Thursday, January 24, 2019

A Powerful Note on How Destructive Modern Monetary Theory (MMT) Is

Dr. Joe Salerno
Modern Monetary Theory is picking up steam amongst Democrats, especially the extreme left. An MMT economist,  Stephanie Kelton, was chief economist on the U.S. Senate Budget Committee 2015 minority party staff and an economic advisor to Bernie Sanders' 2016 presidential campaign.

She was named one of Politico's 50 "thinkers, doers and visionaries transforming American politics in 2016."

She is now more popular than ever.


In an interview earlier this month with Business Insider, the Marxist-Leninist congresswoman from the Bronx, Alexandria Ocasio-Cortez, said modern monetary theory should "absolutely" be a part of our conversation about the economy.
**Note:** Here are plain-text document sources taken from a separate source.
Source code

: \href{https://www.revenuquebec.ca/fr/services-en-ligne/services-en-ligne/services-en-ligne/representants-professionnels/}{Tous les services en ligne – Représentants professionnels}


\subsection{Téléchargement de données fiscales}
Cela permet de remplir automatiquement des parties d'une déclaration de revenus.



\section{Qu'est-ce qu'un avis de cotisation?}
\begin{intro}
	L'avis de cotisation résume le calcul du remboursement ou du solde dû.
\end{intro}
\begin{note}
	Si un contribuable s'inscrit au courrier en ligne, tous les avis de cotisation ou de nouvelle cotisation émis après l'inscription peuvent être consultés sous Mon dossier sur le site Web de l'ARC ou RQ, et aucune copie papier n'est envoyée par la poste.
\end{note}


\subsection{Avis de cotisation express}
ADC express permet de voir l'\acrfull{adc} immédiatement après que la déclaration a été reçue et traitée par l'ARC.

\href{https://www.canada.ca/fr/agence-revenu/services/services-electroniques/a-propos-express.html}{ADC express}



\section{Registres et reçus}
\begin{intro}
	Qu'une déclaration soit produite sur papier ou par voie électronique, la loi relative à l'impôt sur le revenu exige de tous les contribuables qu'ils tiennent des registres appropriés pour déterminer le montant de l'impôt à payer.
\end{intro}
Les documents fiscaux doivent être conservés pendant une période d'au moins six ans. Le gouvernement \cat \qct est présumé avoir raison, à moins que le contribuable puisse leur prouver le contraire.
But it is an extremely dangerous theory. In a Note, Dr. Joe Salerno has put out a brief commentary on the extremely negative consequences of MMT if it were to be adopted as policy.

Salerno's comment is only two paragraphs long but it gets to the severe problems with MMT. His critique should be understood and memorized. Whenever MMT is raised, it must be attacked by the points made by Salerno.-RW 

As I read through articles on MMT (Modern Monetary Theory) this morning, it strikes me that not only is it a recipe for massive inflation but it will also cause chronic depression and capital consumption from the get-go. The newly printed money will not cause an initial economy-wide boom because it will not be injected through credit markets driving down interest rates and stimulating investment.  Rather it will go directly into the Treasury,  allowing the government to immediately increase its spending on welfare programs, guaranteed-job programs, the "Green New Deal," and wasted "investment in infrastructure."  It will thus siphon off labor and other resources  from productive investment in the structure of production and forcibly increase the consumption/saving ratio and hence overall time preferences, reducing genuine savings and capital accumulation. 
Furthermore, as price inflation begins to rear its head, the increase in taxation aimed at "sopping up excess purchasing power" by the private sector, will further increase the public's time preferences, reduce voluntary saving and eventually cause capital consumption.  Everyone will have jobs and rising money incomes and there will be a boom for government contractors so it will not look like a typical depression, but living standards will progressively decline.  Also, the private sector will progressively shrink relative to the State sector because BOTH the fiscal inflation AND the later increase in taxes to offset its inflationary price effects will divert resources to the State sector.  And of course the recurring increases in taxes will not arrest  the inflation, because the government will continue to run fiscal deficits by financing its ever increasing spending with new money. This would be the worst of both worlds: massive inflation proceeding hand in hand with chronic depression. (The above originally appeared at Mises.org.) 
(ht Jeff Deist) 




3 comments:

  1. Mark Jeftovic has an excellent new article on the horrors of MMT at Zero Hedge. Towards the end, he focuses on what it would mean for the government to try and "soak up" the extra liquidity during the inevitable inflationary phase:

    Were an MMT system inevitably go awry, the outward manifestation would be of course manifest as inflation, so central planners would of course try to get ahead of it by draining more liquidity, faster, by increasing taxes. As this fed on itself and accelerated, the populace, as if being swept up in a hyperinflation isn’t bad enough, would be sandwiched between hyperinflation and hypertaxation!.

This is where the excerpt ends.